My hon. Friend makes an important point, and I thank him for the amazing work he has done in getting the Bill to this point and for his ongoing help and support in making sure that we get it absolutely right. This is not about bashing technology companies; it is about not only holding them to account, but bringing them closer, to make sure that we can work together on these issues to protect the children I was talking about.
Despite the breadth of existing safeguards, we recognise the concerns expressed about privacy and technical feasibility in relation to Ofcom’s power to issue CSE or terrorism notices. That is why we introduced additional safeguards in the Lords. First, Ofcom will be required to obtain a skilled person’s report before issuing any warning notice and exercising its powers under clause 122. Ofcom must also provide a summary of the report to the relevant provider when issuing a warning notice. We are confident that in addition to Ofcom’s existing routes of evidence gathering, this measure will help to provide the regulator with the necessary information to determine whether to issue a notice and the requirements that may be put in place.
We also brought forth amendments requiring Ofcom to consider the impact that the use of technology would have on the availability of journalistic content and the confidentiality of journalistic sources when considering whether to issue a notice. That builds on the existing safeguards in clause 133 regarding freedom of expression and privacy.

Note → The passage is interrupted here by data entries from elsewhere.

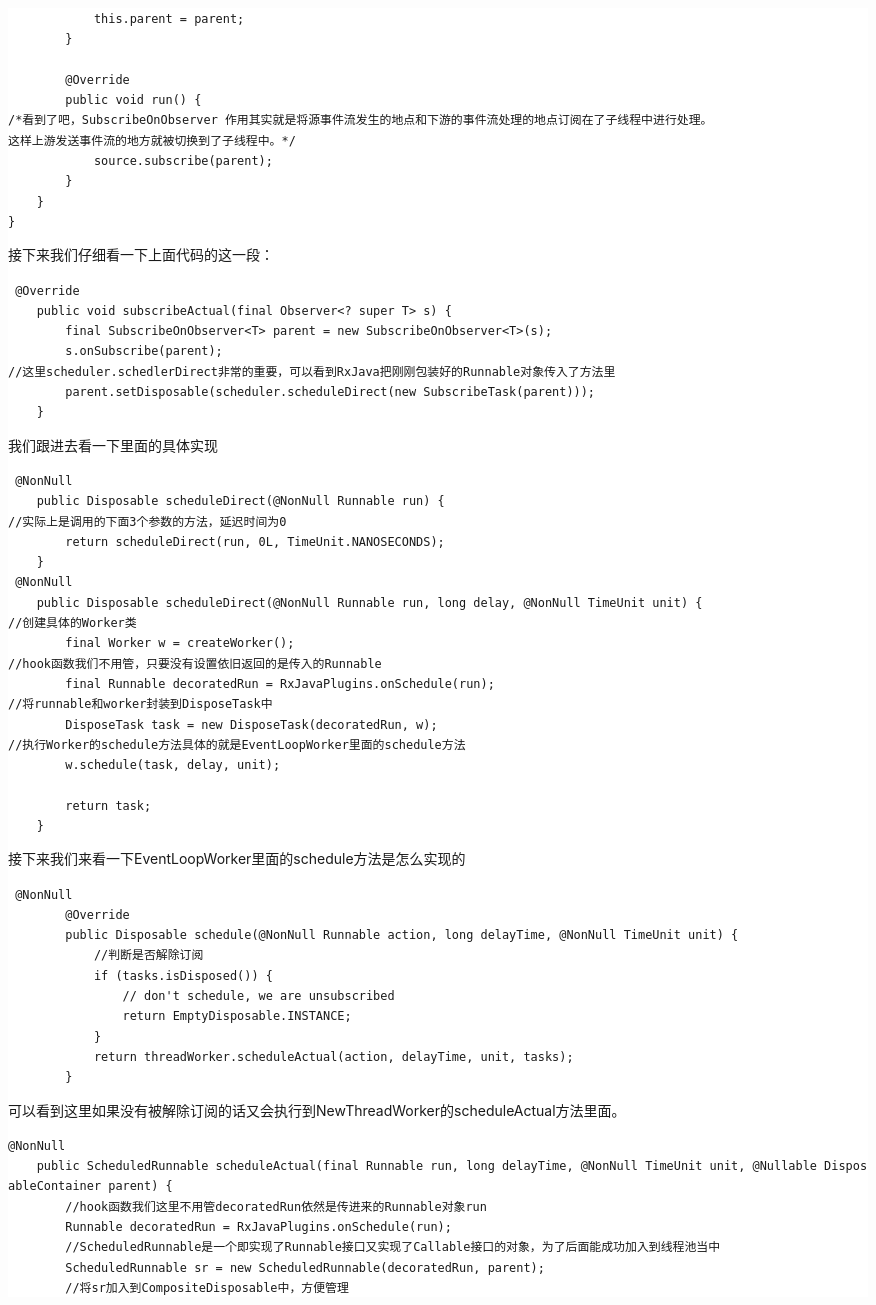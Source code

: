                 this.parent = parent;
            }
    
            @Override
            public void run() {
    /*看到了吧，SubscribeOnObserver 作用其实就是将源事件流发生的地点和下游的事件流处理的地点订阅在了子线程中进行处理。
    这样上游发送事件流的地方就被切换到了子线程中。*/
                source.subscribe(parent);
            }
        }
    }
    

接下来我们仔细看一下上面代码的这一段：

     @Override
        public void subscribeActual(final Observer<? super T> s) {
            final SubscribeOnObserver<T> parent = new SubscribeOnObserver<T>(s);
            s.onSubscribe(parent);
    //这里scheduler.schedlerDirect非常的重要，可以看到RxJava把刚刚包装好的Runnable对象传入了方法里
            parent.setDisposable(scheduler.scheduleDirect(new SubscribeTask(parent)));
        }
    

我们跟进去看一下里面的具体实现

     @NonNull
        public Disposable scheduleDirect(@NonNull Runnable run) {
    //实际上是调用的下面3个参数的方法，延迟时间为0
            return scheduleDirect(run, 0L, TimeUnit.NANOSECONDS);
        }
     @NonNull
        public Disposable scheduleDirect(@NonNull Runnable run, long delay, @NonNull TimeUnit unit) {
    //创建具体的Worker类
            final Worker w = createWorker();
    //hook函数我们不用管，只要没有设置依旧返回的是传入的Runnable
            final Runnable decoratedRun = RxJavaPlugins.onSchedule(run);
    //将runnable和worker封装到DisposeTask中
            DisposeTask task = new DisposeTask(decoratedRun, w);
    //执行Worker的schedule方法具体的就是EventLoopWorker里面的schedule方法
            w.schedule(task, delay, unit);
    
            return task;
        }
    

接下来我们来看一下EventLoopWorker里面的schedule方法是怎么实现的

     @NonNull
            @Override
            public Disposable schedule(@NonNull Runnable action, long delayTime, @NonNull TimeUnit unit) {
                //判断是否解除订阅
                if (tasks.isDisposed()) {
                    // don't schedule, we are unsubscribed
                    return EmptyDisposable.INSTANCE;
                }
                return threadWorker.scheduleActual(action, delayTime, unit, tasks);
            }
    

可以看到这里如果没有被解除订阅的话又会执行到NewThreadWorker的scheduleActual方法里面。

    @NonNull
        public ScheduledRunnable scheduleActual(final Runnable run, long delayTime, @NonNull TimeUnit unit, @Nullable DisposableContainer parent) {
            //hook函数我们这里不用管decoratedRun依然是传进来的Runnable对象run
            Runnable decoratedRun = RxJavaPlugins.onSchedule(run);
            //ScheduledRunnable是一个即实现了Runnable接口又实现了Callable接口的对象，为了后面能成功加入到线程池当中    
            ScheduledRunnable sr = new ScheduledRunnable(decoratedRun, parent);
            //将sr加入到CompositeDisposable中，方便管理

We recognise the disproportionate levels of harm that women and girls continue to face online, and that is why the Government have made a number of changes to the Bill to strengthen protections for women and girls. First, the Bill will require Ofcom to produce guidance on online harms that disproportionately affect women and girls and to provide examples of best practice to providers, and it will require providers to bring
together in one clear place all the measures that they take to tackle online abuse against women and girls on their platforms. The Bill will also require Ofcom to consult the Victims’ Commissioner and the Domestic Abuse Commissioner, in addition to the Children’s Commissioner, while preparing codes of practice. That change to the Bill will ensure that the voices of victims of abuse are brought into the consultation period.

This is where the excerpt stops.